Imogen and Marin are sisters with an awful mother, one who is abusive physically in part, but mostly mentally, trying to turn them against each other from a young age. At first opportunity Imogen, the older sister, leaves… and it’s many years before the sisters are reunited again. Marin understands why Imogen had to leave (mostly), but being left behind is hard even when you are the favourite. Marin is a dancing prodigy, and with her talent she’s the wicked greedy gleam in their mother’s eye, who doesn’t value Imogen’s talent for writing even slightly.

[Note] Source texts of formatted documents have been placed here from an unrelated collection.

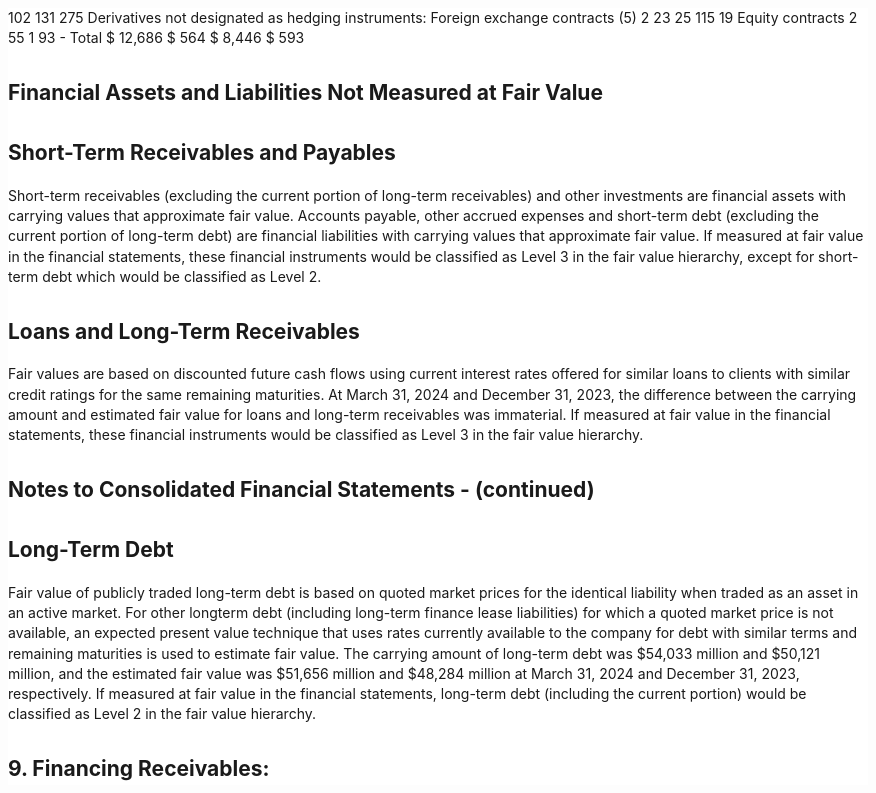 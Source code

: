 <td>102</td>
<td>131</td>
<td>275</td>
</tr>
<tr>
<td>Derivatives not designated as hedging instruments:</td>
<td></td>
<td></td>
<td></td>
<td></td>
<td></td>
</tr>
<tr>
<td>Foreign exchange contracts  (5)</td>
<td>2</td>
<td>23</td>
<td>25</td>
<td>115</td>
<td>19</td>
</tr>
<tr>
<td>Equity contracts</td>
<td>2</td>
<td>55</td>
<td>1</td>
<td>93</td>
<td>-</td>
</tr>
<tr>
<td>Total</td>
<td></td>
<td>$ 12,686</td>
<td>$ 564</td>
<td>$ 8,446</td>
<td>$ 593</td>
</tr>
</tbody>
</table>
<h2>Financial Assets and Liabilities Not Measured at Fair Value</h2>
<h2>Short-Term Receivables and Payables</h2>
<p>Short-term receivables (excluding the current portion of long-term receivables) and other investments are financial assets with carrying values that approximate fair value. Accounts payable, other accrued expenses and short-term debt (excluding the current portion of long-term debt) are financial liabilities with carrying values that approximate fair value. If measured at fair value in the financial statements, these financial instruments would be classified as Level 3 in the fair value hierarchy, except for short-term debt which would be classified as Level 2.</p>
<h2>Loans and Long-Term Receivables</h2>
<p>Fair values are based on discounted future cash flows using current interest rates offered for similar loans to clients with similar credit ratings for the same remaining maturities. At March 31, 2024 and December 31, 2023, the difference between the carrying amount and estimated fair value for loans and long-term receivables was immaterial. If measured at fair value in the financial statements, these financial instruments would be classified as Level 3 in the fair value hierarchy.</p>
<h2>Notes to Consolidated Financial Statements - (continued)</h2>
<h2>Long-Term Debt</h2>
<p>Fair value of publicly traded long-term debt is based on quoted market prices for the identical liability when traded as an asset in an active market. For other longterm debt (including long-term finance lease liabilities) for which a quoted market price is not available, an expected present value technique that uses rates currently available to the company for debt with similar terms and remaining maturities is used to estimate fair value. The carrying amount of long-term debt was $54,033 million and $50,121 million, and the estimated fair value was $51,656 million and $48,284 million at March 31, 2024 and December 31, 2023, respectively. If measured at fair value in the financial statements, long-term debt (including the current portion) would be classified as Level 2 in the fair value hierarchy.</p>
<h2>9. Financing Receivables:</h2>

When they’re older they get in touch again, and are both accepted into a prestigious arts retreat known as Melete. Here they move in together along with two other artists (one a singer, one a poet) and from here they flourish in Melete’s calming grounds and strange ways. Soon they’re smitten with attractive men, learning buckets from their mentors (Marin in more ways than one as her mentor is also her love interest), and finally truly free from their mother… who still tries to contact them, but so much less now they’re further away.
Imogen, the writer, specialises in fairytales. Any and all kinds she can get her hands on. So this is what she writes and expands upon, and this is the nature the book starts to take in what she notices in the water and forest that surround the campus, and the strange things that happen at the night markets, and other things. And so on, until the impossible is revealed.
Neil Gaiman blurbs this book and reading it, you can see why. It has a slight hint of his kind of beautiful and terrifying, and in this novel Howard spins a tale that’s wonderful and believable and heart-breaking for how real it is – how terrible the mother is to the sisters, how hard the truth can be, how hard it is to be an artist who’s not quite good enough to succeed.
This is a wonderful novel that’s engaging, well written and just lovely. Easily going to remain one of my favourites for 2016.